(INPUT FOR THIS TASK)

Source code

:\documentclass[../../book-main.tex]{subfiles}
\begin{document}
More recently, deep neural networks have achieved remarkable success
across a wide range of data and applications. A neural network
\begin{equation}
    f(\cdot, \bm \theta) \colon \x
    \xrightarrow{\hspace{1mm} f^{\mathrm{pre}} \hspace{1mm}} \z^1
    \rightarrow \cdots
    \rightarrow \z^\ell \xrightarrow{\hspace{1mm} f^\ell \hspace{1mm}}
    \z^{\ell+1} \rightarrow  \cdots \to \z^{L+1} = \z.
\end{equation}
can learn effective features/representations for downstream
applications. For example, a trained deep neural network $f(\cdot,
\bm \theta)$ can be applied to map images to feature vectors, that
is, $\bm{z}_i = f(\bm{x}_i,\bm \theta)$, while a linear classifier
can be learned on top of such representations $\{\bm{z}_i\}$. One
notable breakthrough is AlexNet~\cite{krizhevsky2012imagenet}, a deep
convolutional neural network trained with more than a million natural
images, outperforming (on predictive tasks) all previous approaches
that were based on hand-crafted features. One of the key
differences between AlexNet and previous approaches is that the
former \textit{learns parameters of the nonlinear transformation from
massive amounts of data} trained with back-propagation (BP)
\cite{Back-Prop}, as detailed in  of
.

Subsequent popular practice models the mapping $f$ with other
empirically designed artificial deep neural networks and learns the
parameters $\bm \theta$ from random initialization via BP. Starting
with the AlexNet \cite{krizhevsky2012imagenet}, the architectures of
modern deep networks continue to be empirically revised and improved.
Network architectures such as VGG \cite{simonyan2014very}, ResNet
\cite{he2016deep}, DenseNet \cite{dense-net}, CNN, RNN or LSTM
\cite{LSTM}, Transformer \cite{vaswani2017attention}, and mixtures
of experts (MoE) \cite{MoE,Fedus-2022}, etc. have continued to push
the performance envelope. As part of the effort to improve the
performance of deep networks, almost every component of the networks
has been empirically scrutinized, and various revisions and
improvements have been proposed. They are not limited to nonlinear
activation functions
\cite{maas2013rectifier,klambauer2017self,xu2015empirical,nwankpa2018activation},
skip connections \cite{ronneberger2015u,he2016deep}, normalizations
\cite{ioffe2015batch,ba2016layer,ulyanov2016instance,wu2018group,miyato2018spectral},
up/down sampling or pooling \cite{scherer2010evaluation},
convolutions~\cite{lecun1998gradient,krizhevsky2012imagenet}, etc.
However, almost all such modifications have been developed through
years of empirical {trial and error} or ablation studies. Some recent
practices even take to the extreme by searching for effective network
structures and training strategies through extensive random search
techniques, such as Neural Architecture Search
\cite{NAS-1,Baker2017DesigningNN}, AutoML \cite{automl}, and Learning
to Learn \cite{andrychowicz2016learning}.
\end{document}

(End INPUT FOR THIS TASK)

EXERCISE INSTRUCTIONS: Your answer should be one number, the count of lines in the records that contain the string "random".

OUTPUT FOR THIS EXERCISE: 2